Solutions Architect - AI Lab
About the role
The Solutions Architect for the AI Lab supports the internal development, evaluation, and operationalization of AI-focused solutions across Advanced Growth Technologies. This role serves as a technical advisor and hands-on solution designer for AI solutions, translating business needs into scalable lab offerings, repeatable architectures, and practical enablement materials for SHI teams.
Responsibilities
- Design scalable AI Lab solution architectures that align with SHI offerings, customer use cases, partner capabilities, and internal delivery standards.
- Ai Lab Enablement: Develop internal technical enablement content, reference architectures, solution briefs, and guidance materials that help sales, engineering, and delivery teams understand and position AI Lab offerings.
- Create and maintain solution documentation, technical requirements, Bills of Materials (BOMs), design assumptions, implementation handoff materials, and Statement of Work (SOW) inputs for AI Lab solutions.
- Cross-Functional Collaboration: Partner with AI Lab, PMO, Product Management, Sales Enablement, Engineering, and Partner Development teams to align solution design, readiness, and delivery expectations.
- Partner and Technology Alignment: Support evaluation of AI ecosystem partners, platforms, infrastructure components, and solution patterns to determine fit for AI Lab use cases.
- Practice Development: Help establish repeatable standards, templates, governance, and solution packaging that improve consistency, scalability, and quality across AI Lab offerings.
- Technical Advisory: Provide internal technical guidance on AI infrastructure, data center architecture, software platforms, deployment considerations, and emerging AI technology trends.
- Operational Readiness: Support intake, prioritization, solution scoping, and handoff processes to ensure AI Lab opportunities are clearly defined and ready for execution.
Qualifications
- Expert knowledge of Linux, Kubernetes, and orchestration.
- Knowledge of AI infrastructure, networking, and storage.
- Ability to design data center infrastructures that include hybrid cloud, hyper-converged, software-defined data center (SDDC), Infrastructure/Platform as a Service (IaaS/PaaS), automation, containerization, and Data Center Management Platforms – Intermediate.
- Strong knowledge of virtualization technologies, hypervisors, server virtualization, Software Defined Data Center (SDDC), containerization, and automation – Intermediate.
- Ability to effectively communicate and sell complex technical products or services by understanding customer needs, articulating value propositions, and providing technical expertise to support the sales process – Intermediate.
- Expertise in mainstream technologies including Dell Technologies, NetApp, HPE, Cisco, Pure Storage, Azure, AWS, Veeam, and Nutanix – Intermediate.

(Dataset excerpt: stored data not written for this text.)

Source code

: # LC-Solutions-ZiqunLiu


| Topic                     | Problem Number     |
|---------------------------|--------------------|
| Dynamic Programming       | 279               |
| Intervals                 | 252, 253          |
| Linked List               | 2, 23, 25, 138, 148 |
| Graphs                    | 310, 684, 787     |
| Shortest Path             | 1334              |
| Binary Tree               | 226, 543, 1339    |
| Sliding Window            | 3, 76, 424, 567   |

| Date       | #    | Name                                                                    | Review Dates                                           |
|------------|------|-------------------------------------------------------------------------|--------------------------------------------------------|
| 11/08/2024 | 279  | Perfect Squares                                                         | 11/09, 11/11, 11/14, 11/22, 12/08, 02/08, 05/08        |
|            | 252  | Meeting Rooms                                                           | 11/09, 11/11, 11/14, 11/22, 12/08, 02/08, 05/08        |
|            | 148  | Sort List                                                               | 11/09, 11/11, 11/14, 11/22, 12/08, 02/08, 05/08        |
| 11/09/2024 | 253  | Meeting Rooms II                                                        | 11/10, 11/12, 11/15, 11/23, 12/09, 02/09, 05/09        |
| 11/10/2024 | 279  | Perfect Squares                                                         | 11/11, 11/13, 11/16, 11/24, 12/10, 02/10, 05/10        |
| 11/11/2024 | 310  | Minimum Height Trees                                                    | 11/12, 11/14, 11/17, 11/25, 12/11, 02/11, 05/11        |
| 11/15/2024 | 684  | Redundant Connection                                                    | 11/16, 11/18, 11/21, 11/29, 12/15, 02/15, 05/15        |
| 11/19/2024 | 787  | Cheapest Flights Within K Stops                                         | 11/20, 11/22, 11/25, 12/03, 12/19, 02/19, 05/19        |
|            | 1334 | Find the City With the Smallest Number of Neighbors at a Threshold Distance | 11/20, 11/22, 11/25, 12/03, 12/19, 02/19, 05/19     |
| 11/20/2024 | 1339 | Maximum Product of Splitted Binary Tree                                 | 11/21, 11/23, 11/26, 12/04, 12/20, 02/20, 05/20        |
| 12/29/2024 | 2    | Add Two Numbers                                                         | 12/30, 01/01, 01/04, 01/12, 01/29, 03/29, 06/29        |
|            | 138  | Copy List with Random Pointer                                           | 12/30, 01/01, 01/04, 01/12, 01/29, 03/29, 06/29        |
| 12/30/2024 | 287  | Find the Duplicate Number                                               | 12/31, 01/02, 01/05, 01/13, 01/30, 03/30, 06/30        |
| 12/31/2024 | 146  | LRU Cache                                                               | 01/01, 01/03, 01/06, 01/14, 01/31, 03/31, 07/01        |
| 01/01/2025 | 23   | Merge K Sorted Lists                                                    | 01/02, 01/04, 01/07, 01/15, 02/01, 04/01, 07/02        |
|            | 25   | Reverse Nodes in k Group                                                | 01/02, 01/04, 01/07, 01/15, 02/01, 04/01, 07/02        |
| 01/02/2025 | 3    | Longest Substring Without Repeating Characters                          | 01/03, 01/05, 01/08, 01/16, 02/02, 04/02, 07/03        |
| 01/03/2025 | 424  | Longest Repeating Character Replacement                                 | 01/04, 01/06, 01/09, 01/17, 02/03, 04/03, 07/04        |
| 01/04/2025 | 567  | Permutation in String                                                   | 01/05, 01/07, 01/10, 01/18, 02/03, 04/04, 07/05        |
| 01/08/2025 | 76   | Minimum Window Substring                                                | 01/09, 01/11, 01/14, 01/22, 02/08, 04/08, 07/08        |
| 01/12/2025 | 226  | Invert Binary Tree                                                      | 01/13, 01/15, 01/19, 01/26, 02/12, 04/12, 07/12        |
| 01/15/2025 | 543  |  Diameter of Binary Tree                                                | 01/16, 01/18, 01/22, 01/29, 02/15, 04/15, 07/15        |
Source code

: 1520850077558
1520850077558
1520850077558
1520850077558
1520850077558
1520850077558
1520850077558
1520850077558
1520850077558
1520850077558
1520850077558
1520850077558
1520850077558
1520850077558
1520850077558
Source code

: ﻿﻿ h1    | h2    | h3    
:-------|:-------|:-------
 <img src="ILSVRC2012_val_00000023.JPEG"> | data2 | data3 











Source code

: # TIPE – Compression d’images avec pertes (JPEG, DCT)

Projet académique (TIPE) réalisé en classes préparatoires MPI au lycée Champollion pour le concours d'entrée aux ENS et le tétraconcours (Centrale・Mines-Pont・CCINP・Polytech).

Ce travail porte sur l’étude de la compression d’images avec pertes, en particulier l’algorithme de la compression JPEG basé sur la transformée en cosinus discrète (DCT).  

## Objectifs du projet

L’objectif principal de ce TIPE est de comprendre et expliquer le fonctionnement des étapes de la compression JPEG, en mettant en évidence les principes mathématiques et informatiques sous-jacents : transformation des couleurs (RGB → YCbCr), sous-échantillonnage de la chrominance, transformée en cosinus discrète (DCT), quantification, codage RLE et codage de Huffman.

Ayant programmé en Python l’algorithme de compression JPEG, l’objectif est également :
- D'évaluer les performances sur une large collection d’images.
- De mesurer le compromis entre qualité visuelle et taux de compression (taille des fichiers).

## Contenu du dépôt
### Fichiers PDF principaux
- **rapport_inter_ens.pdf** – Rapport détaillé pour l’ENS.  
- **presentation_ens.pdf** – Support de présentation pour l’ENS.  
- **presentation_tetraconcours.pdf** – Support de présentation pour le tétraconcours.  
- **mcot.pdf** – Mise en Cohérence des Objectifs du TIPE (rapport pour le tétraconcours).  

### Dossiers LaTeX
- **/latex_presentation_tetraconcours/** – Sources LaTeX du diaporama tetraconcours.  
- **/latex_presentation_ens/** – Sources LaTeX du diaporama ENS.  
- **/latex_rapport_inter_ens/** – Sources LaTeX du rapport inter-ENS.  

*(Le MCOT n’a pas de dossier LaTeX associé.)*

- Experience with Disaster Recovery, Business Continuity, and High Availability Solutions (backup/recovery, data protection, mirroring, active/standby, active/active, clustering) – Intermediate.
Preferred Skills
- Certifications in NVIDIA (e.g., DGX Certified) or relevant vendor technologies.
- Experience in enterprise data center technologies and solutions.
- Knowledge and experience in data center power and cooling technologies.
- Familiarity with AI software stacks (e.g., TensorFlow, PyTorch, Kubernetes for AI).
- Experience with cloud-hybrid AI deployments or large-scale data center projects.
- Knowledge of the AI Factory concept, NCPs, and AI Cloud Providers.
- Strong problem-solving skills and a customer-centric mindset.
Other Requirements
- Experience in AI labs, data center environments, or advanced technology platforms.
- Strong self-directed learning mindset with the ability to stay current in rapidly evolving AI, infrastructure, and platform ecosystems.
- Excellent communication, presentation, organizational, and time-management skills.
- Willingness to work flexible schedules, including evenings and weekends, as project needs require.
- Ability to travel up to 15% for customer, partner, and industry engagements.
- Advanced certifications, published research, or a strong record of open-source contributions in AI or related fields are a plus.
Pay and Benefits
The estimated annual pay range for this position is $150,000 - $250,000 which includes a base salary and bonus. The compensation for this position is dependent on job-related knowledge, skills, experience, and market location and, therefore, will vary from individual to individual. Benefits may include, but are not limited to, medical, vision, dental, 401K, and flexible spending.